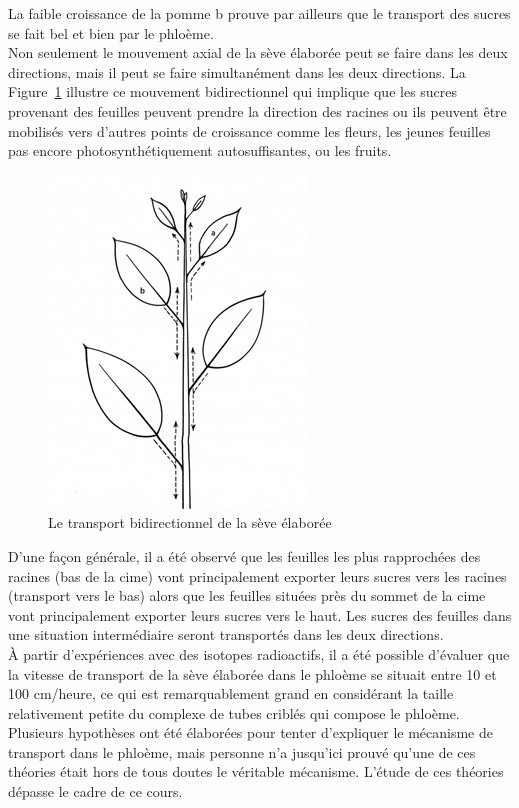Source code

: La faible croissance de la pomme b prouve par ailleurs que le transport des sucres se fait bel et bien par le phloème.\\

Non seulement le mouvement axial de la sève élaborée peut se faire dans les deux directions, mais il peut se faire simultanément dans les deux directions. La Figure~\ref{phloeme} illustre ce mouvement bidirectionnel qui implique que les sucres provenant des feuilles peuvent prendre la direction des racines ou ils peuvent être mobilisés vers d'autres points de croissance comme les fleurs, les jeunes feuilles pas encore photosynthétiquement autosuffisantes, ou les fruits. 

\begin{figure}[ht]
\centering
\includegraphics[scale=0.5]{img/ch2_dir_phloeme2}
\caption{Le transport bidirectionnel de la sève élaborée \citep{zimmerman1971trees}}
\label{phloeme}
\end{figure}

D'une façon générale, il a été observé que les feuilles les plus rapprochées des racines (bas de la cime) vont principalement exporter leurs sucres vers les racines (transport vers le bas) alors que les feuilles situées près du sommet de la cime vont principalement exporter leurs sucres vers le haut. Les sucres des feuilles dans une situation intermédiaire seront transportés dans les deux directions.\\ 

À partir d'expériences avec des isotopes radioactifs, il a été possible d'évaluer que la vitesse de transport de la sève élaborée dans le phloème se situait entre 10 et 100 cm/heure, ce qui est remarquablement grand en considérant la taille relativement petite du complexe de tubes criblés qui compose le phloème. Plusieurs hypothèses ont été élaborées pour tenter d'expliquer le mécanisme de transport dans le phloème, mais personne n'a jusqu'ici prouvé qu'une de ces théories était hors de tous doutes le véritable mécanisme. L'étude de ces théories dépasse le cadre de ce cours.\\

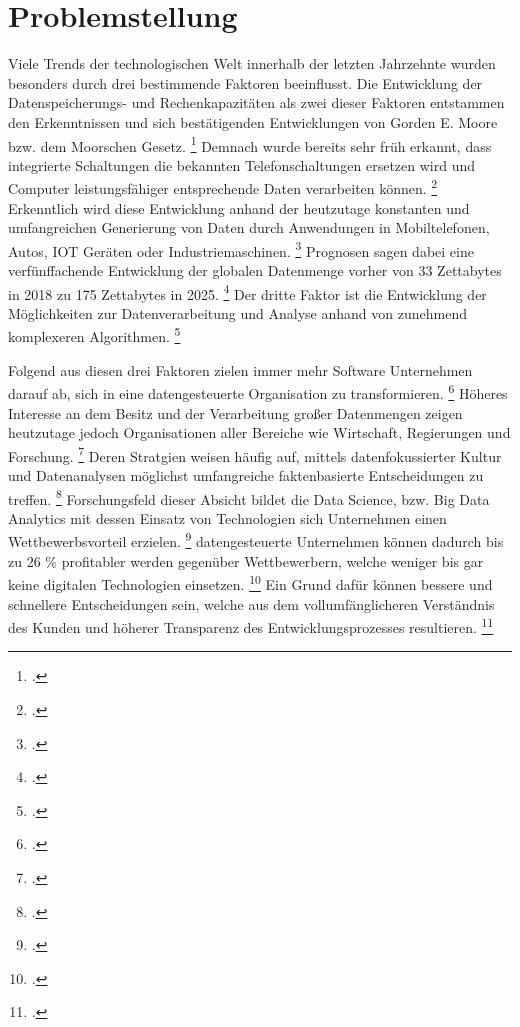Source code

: \chapter[Problemstellung]{Problemstellung}

Viele Trends der technologischen Welt innerhalb der letzten Jahrzehnte wurden besonders durch drei bestimmende Faktoren beeinflusst.
Die Entwicklung der Datenspeicherungs- und Rechenkapazitäten als zwei dieser Faktoren entstammen den Erkenntnissen und sich bestätigenden Entwicklungen von Gorden E. Moore bzw. dem Moorschen Gesetz. \footcite[Vgl.][S. 1]{Moore.1998}
Demnach wurde bereits sehr früh erkannt, dass integrierte Schaltungen die bekannten Telefonschaltungen ersetzen wird und Computer leistungsfähiger entsprechende Daten verarbeiten können. \footcite[Vgl.][S. 1]{Moore.1998}
Erkenntlich wird diese Entwicklung anhand der heutzutage konstanten und umfangreichen Generierung von Daten durch Anwendungen in Mobiltelefonen, Autos, IOT Geräten oder Industriemaschinen. \footcite[Vgl.][S 3f.]{Dalpiaz.2020}
Prognosen sagen dabei eine verfünffachende Entwicklung der globalen Datenmenge vorher von 33 Zettabytes in 2018 zu 175 Zettabytes in 2025. \footcite[prenote][postnote]{Increase from global data 2018}
Der dritte Faktor ist die Entwicklung der Möglichkeiten zur Datenverarbeitung und Analyse anhand von zunehmend komplexeren Algorithmen. \footcite[Vgl.][S. 4]{Dalpiaz.2020}

Folgend aus diesen drei Faktoren zielen immer mehr Software Unternehmen darauf ab, sich in eine datengesteuerte Organisation zu transformieren. \footcite[Vgl.][S. 1]{Fabijan.2017}
Höheres Interesse an dem Besitz und der Verarbeitung großer Datenmengen zeigen heutzutage jedoch Organisationen aller Bereiche wie Wirtschaft, Regierungen und Forschung. \footcite[Vgl.][S. 1]{Pratt.2023}
Deren Stratgien weisen häufig auf, mittels datenfokussierter Kultur und Datenanalysen möglichst umfangreiche faktenbasierte Entscheidungen zu treffen. \footcite[Vgl.][S. 18]{Dalpiaz.2020}
Forschungsfeld dieser Absicht bildet die Data Science, bzw. Big Data Analytics mit dessen Einsatz von Technologien sich Unternehmen einen Wettbewerbsvorteil erzielen. \footcite[Vgl.][S. 3]{Dalpiaz.2020}
datengesteuerte Unternehmen können dadurch bis zu 26 \% profitabler werden gegenüber Wettbewerbern, welche weniger bis gar keine digitalen Technologien einsetzen. \footcite[Vgl.][S. 1]{Fabijan.2017}
Ein Grund dafür können bessere und schnellere Entscheidungen sein, welche aus dem vollumfänglicheren Verständnis des Kunden und höherer Transparenz des Entwicklungsprozesses resultieren. \footcite[Vgl.][S. 18]{Dalpiaz.2020}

══════

→ **WHAT YOU NEED TO DO**: Go through the entries above and copy every line containing "feuilles".

→ **WRITTEN SOLUTION**:
Non seulement le mouvement axial de la sève élaborée peut se faire dans les deux directions, mais il peut se faire simultanément dans les deux directions. La Figure~\ref{phloeme} illustre ce mouvement bidirectionnel qui implique que les sucres provenant des feuilles peuvent prendre la direction des racines ou ils peuvent être mobilisés vers d'autres points de croissance comme les fleurs, les jeunes feuilles pas encore photosynthétiquement autosuffisantes, ou les fruits. 
D'une façon générale, il a été observé que les feuilles les plus rapprochées des racines (bas de la cime) vont principalement exporter leurs sucres vers les racines (transport vers le bas) alors que les feuilles situées près du sommet de la cime vont principalement exporter leurs sucres vers le haut. Les sucres des feuilles dans une situation intermédiaire seront transportés dans les deux directions.\\ 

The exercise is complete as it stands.